Transcription task. Write out each entry verbatim and exclude any image.
(Record set begins)
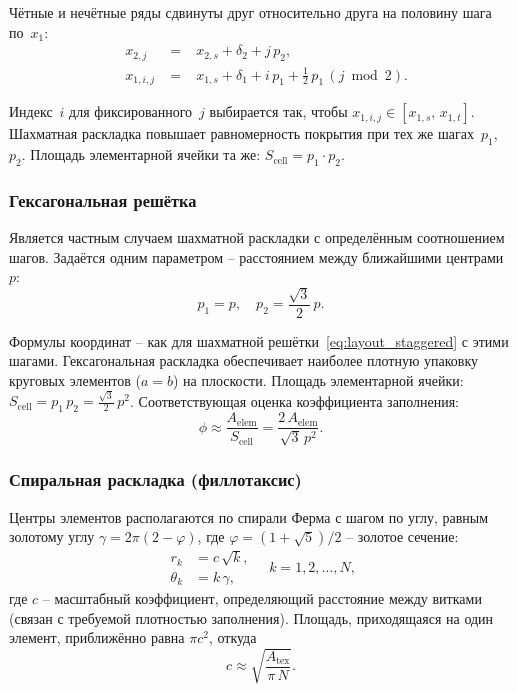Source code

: Чётные и нечётные ряды сдвинуты друг относительно друга на
половину шага по~$x_1$:
\begin{equation}
  \begin{alignedat}{2}
    & x_{2,j}   &\;=\;& x_{2,s} + \delta_2 + j\,p_2, \\
    & x_{1,i,j} &\;=\;& x_{1,s} + \delta_1 + i\,p_1
                  + \tfrac{1}{2}\,p_1\,(j \bmod 2).
  \end{alignedat}
  \label{eq:layout_staggered}
\end{equation}

Индекс~$i$ для фиксированного~$j$ выбирается так, чтобы
$x_{1,i,j} \in [x_{1,s},\, x_{1,t}]$.
Шахматная раскладка повышает равномерность покрытия при тех же
шагах~$p_1$, $p_2$. Площадь элементарной ячейки та же:
$S_{\mathrm{cell}} = p_1 \cdot p_2$.


\subsubsection*{Гексагональная решётка}

Является частным случаем шахматной раскладки с определённым
соотношением шагов. Задаётся одним параметром -- расстоянием между
ближайшими центрами~$p$:
\begin{equation}
  p_1 = p, \quad p_2 = \frac{\sqrt{3}}{2}\,p.
  \label{eq:layout_hex}
\end{equation}

Формулы координат -- как для шахматной
решётки~\eqref{eq:layout_staggered} с этими шагами.
Гексагональная раскладка обеспечивает наиболее плотную упаковку
круговых элементов ($a = b$) на плоскости. Площадь элементарной ячейки:
$S_{\mathrm{cell}} = p_1\,p_2 = \frac{\sqrt{3}}{2}\,p^2$.
Соответствующая оценка коэффициента заполнения:
\[
  \phi \approx \frac{A_{\mathrm{elem}}}{S_{\mathrm{cell}}}
    = \frac{2\,A_{\mathrm{elem}}}{\sqrt{3}\,p^2}.
\]


\subsubsection*{Спиральная раскладка (филлотаксис)}

Центры элементов располагаются по спирали Ферма с шагом по углу,
равным золотому углу $\gamma = 2\pi(2 - \varphi)$, где
$\varphi = (1 + \sqrt{5})/2$ -- золотое сечение:
\begin{equation}
  \begin{aligned}
    r_k      &= c\,\sqrt{k}, \\
    \theta_k &= k\,\gamma,
  \end{aligned}
  \quad k = 1, 2, \ldots, N,
  \label{eq:layout_phyllotaxis}
\end{equation}
где $c$ -- масштабный коэффициент, определяющий расстояние между
витками (связан с требуемой плотностью заполнения). Площадь,
приходящаяся на один элемент, приближённо равна $\pi c^2$, откуда
\begin{equation}
  c \approx \sqrt{\frac{A_{\mathrm{tex}}}{\pi\,N}}.
  \label{eq:phyllotaxis_c}
\end{equation}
(Record set ends)
◆ Output for this exercise
Source code

: Чётные и нечётные ряды сдвинуты друг относительно друга на
половину шага по~$x_1$:
\begin{equation}
  \begin{alignedat}{2}
    & x_{2,j}   &\;=\;& x_{2,s} + \delta_2 + j\,p_2, \\
    & x_{1,i,j} &\;=\;& x_{1,s} + \delta_1 + i\,p_1
                  + \tfrac{1}{2}\,p_1\,(j \bmod 2).
  \end{alignedat}
  \label{eq:layout_staggered}
\end{equation}

Индекс~$i$ для фиксированного~$j$ выбирается так, чтобы
$x_{1,i,j} \in [x_{1,s},\, x_{1,t}]$.
Шахматная раскладка повышает равномерность покрытия при тех же
шагах~$p_1$, $p_2$. Площадь элементарной ячейки та же:
$S_{\mathrm{cell}} = p_1 \cdot p_2$.


\subsubsection*{Гексагональная решётка}

Является частным случаем шахматной раскладки с определённым
соотношением шагов. Задаётся одним параметром -- расстоянием между
ближайшими центрами~$p$:
\begin{equation}
  p_1 = p, \quad p_2 = \frac{\sqrt{3}}{2}\,p.
  \label{eq:layout_hex}
\end{equation}

Формулы координат -- как для шахматной
решётки~\eqref{eq:layout_staggered} с этими шагами.
Гексагональная раскладка обеспечивает наиболее плотную упаковку
круговых элементов ($a = b$) на плоскости. Площадь элементарной ячейки:
$S_{\mathrm{cell}} = p_1\,p_2 = \frac{\sqrt{3}}{2}\,p^2$.
Соответствующая оценка коэффициента заполнения:
\[
  \phi \approx \frac{A_{\mathrm{elem}}}{S_{\mathrm{cell}}}
    = \frac{2\,A_{\mathrm{elem}}}{\sqrt{3}\,p^2}.
\]


\subsubsection*{Спиральная раскладка (филлотаксис)}

Центры элементов располагаются по спирали Ферма с шагом по углу,
равным золотому углу $\gamma = 2\pi(2 - \varphi)$, где
$\varphi = (1 + \sqrt{5})/2$ -- золотое сечение:
\begin{equation}
  \begin{aligned}
    r_k      &= c\,\sqrt{k}, \\
    \theta_k &= k\,\gamma,
  \end{aligned}
  \quad k = 1, 2, \ldots, N,
  \label{eq:layout_phyllotaxis}
\end{equation}
где $c$ -- масштабный коэффициент, определяющий расстояние между
витками (связан с требуемой плотностью заполнения). Площадь,
приходящаяся на один элемент, приближённо равна $\pi c^2$, откуда
\begin{equation}
  c \approx \sqrt{\frac{A_{\mathrm{tex}}}{\pi\,N}}.
  \label{eq:phyllotaxis_c}
\end{equation}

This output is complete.